The hope, however naive, is that this catastrophe reawakens a communal spirit and imperative to preserve the landmarks, large and small, of the city. Amid the wave of depressing GoFundMe posts is an underlying reminder of our need for connectivity. Acts of casual heroism have been ubiquitous: from first responders and hospital staff to grocery workers to random Instagram acquaintances volunteering to deliver supplies to the elderly.

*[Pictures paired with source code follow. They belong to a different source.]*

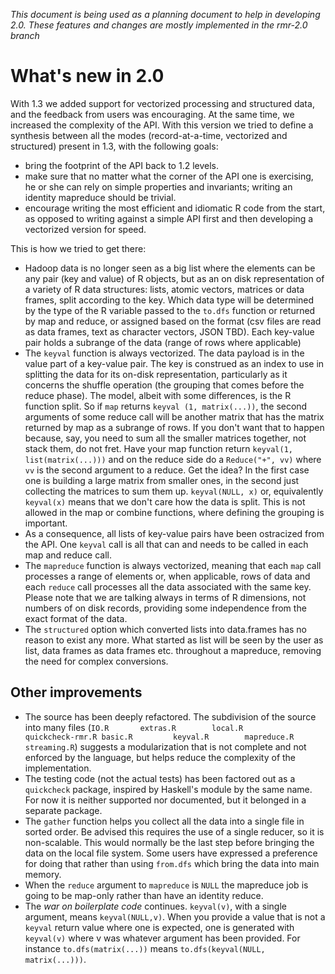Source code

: 
*This document is being used as a planning document to help in developing 2.0. These features and changes are mostly implemented in the rmr-2.0 branch*

# What's new in 2.0

With 1.3 we added support for vectorized processing and structured data, and the feedback from users was encouraging. At the same time, we increased the complexity of the API. With this version we tried to define a synthesis between all the modes (record-at-a-time, vectorized and structured) present in 1.3, with the following goals:
* bring the footprint of the API back to 1.2 levels. 
* make sure that no matter what the corner of the API one is exercising, he or she can rely on simple properties and invariants; writing an identity mapreduce should be trivial.
* encourage writing the most efficient and idiomatic R code from the start, as opposed to writing against a simple API first and then developing a vectorized version for speed. 

This is how we tried to get there:

* Hadoop data is no longer seen as a big list where the elements can be any pair (key and value) of R objects, but as an on disk representation of a variety of R data structures: lists, atomic vectors, matrices or data frames, split according to the key. Which data type will be determined by the type of the R variable passed to the `to.dfs` function or returned by map and reduce, or assigned based on the format (csv files are read as data frames, text as character vectors, JSON TBD). Each key-value pair holds a subrange of the data (range of rows where applicable)
* The `keyval` function is always vectorized. The data payload is in the value part of a key-value pair. The key is construed as an index to use in splitting the data for its on-disk representation, particularly as it concerns the shuffle operation (the grouping that comes before the reduce phase). The model, albeit with some differences, is the R function split. So if `map` returns `keyval (1, matrix(...))`, the second arguments of some reduce call will be another matrix that has the matrix returned by map as a subrange of rows. If you don't want that to happen because, say, you need to sum all the smaller matrices together, not stack them, do not fret. Have your map function return `keyval(1, list(matrix(...)))` and on the reduce side do a `Reduce("+", vv)` where `vv` is the second argument to a reduce. Get the idea? In the first case one is building a large matrix from smaller ones, in the second just collecting the matrices to sum them up. `keyval(NULL, x)` or, equivalently `keyval(x)` means that we don't care how the data is split. This is not allowed in the map or combine functions, where defining the grouping is important.
* As a consequence, all lists of key-value pairs have been ostracized from the API. One `keyval` call is all that can and needs to be called in each map and reduce call.
* The `mapreduce` function is always vectorized, meaning that each `map` call processes a range of elements or, when applicable, rows of data and each `reduce` call processes all the data associated with the same key. Please note that we are talking always in terms of R dimensions, not numbers of on disk records, providing some independence from the exact format of the data.
* The `structured` option which converted lists into data.frames has no reason to exist any more. What started as list will be seen by the user as list, data frames as data frames etc. throughout a mapreduce, removing the need for complex conversions. 

## Other improvements
* The source has been deeply refactored. The subdivision of the source into many files (`IO.R  		extras.R		local.R			quickcheck-rmr.R
basic.R			keyval.R		mapreduce.R		streaming.R`) suggests a modularization that is not complete and not enforced by the language, but helps reduce the complexity of the implementation.
* The testing code (not the actual tests) has been factored out as a `quickcheck` package, inspired by Haskell's module by the same name. For now it is neither supported nor documented, but it belonged in a separate package. 
* The `gather` function helps you collect all the data into a single file in sorted order. Be advised this requires the use of a single reducer, so it is non-scalable. This would normally be the last step before bringing the data on the local file system. Some users have expressed a preference for doing that rather than using `from.dfs` which bring the data into main memory.
* When the `reduce` argument to `mapreduce` is `NULL` the mapreduce job is going to be map-only rather than have an identity reduce. 
* The *war on boilerplate code* continues. `keyval(v)`, with a single argument,  means `keyval(NULL,v)`. When you provide a value that is not a `keyval` return value where one is expected, one is generated with `keyval(v)` where v was whatever argument has been provided. For instance `to.dfs(matrix(...))` means `to.dfs(keyval(NULL, matrix(...)))`.

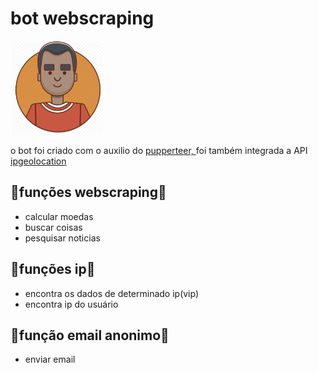 <h1>bot webscraping</h1>

<img src="./src/i.png" style="width:150px;">
<p>o bot foi criado com o auxilio do <a href="https://github.com/puppeteer/puppeteer"> pupperteer, 
</a>foi também integrada a API <a href="https://ipgeolocation.io/">ipgeolocation</a>
</p>

<h2>🤖funções webscraping🤖</h2>
<ul>
<li> calcular moedas</li>
<li>buscar coisas</li>
<li>pesquisar noticias</li>

</ul>
<h2>👾funções ip👾</h2>
<ul>
<li>encontra os dados de determinado ip(vip)</li>
<li>encontra ip do usuário</li>
</ul>
<h2>👾função email anonimo👾</h2>
<ul>
<li>enviar email</li>
</ul>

It’s possible that the worst threat of the virus soon will have receded. The best-case scenario is that the conspiracy-minded believe that the statistical models were bunk, and it was all a fear-mongering ruse. Either way, our city will never be the same, but it never stays the same for long anyway. A few years from now, we might remember this as a foggy dream, another bad apocalyptic movie. Perhaps by then the next big thing will be dominating our days, which, of course, would be quintessentially L.A., too—a city forever forgetting its past.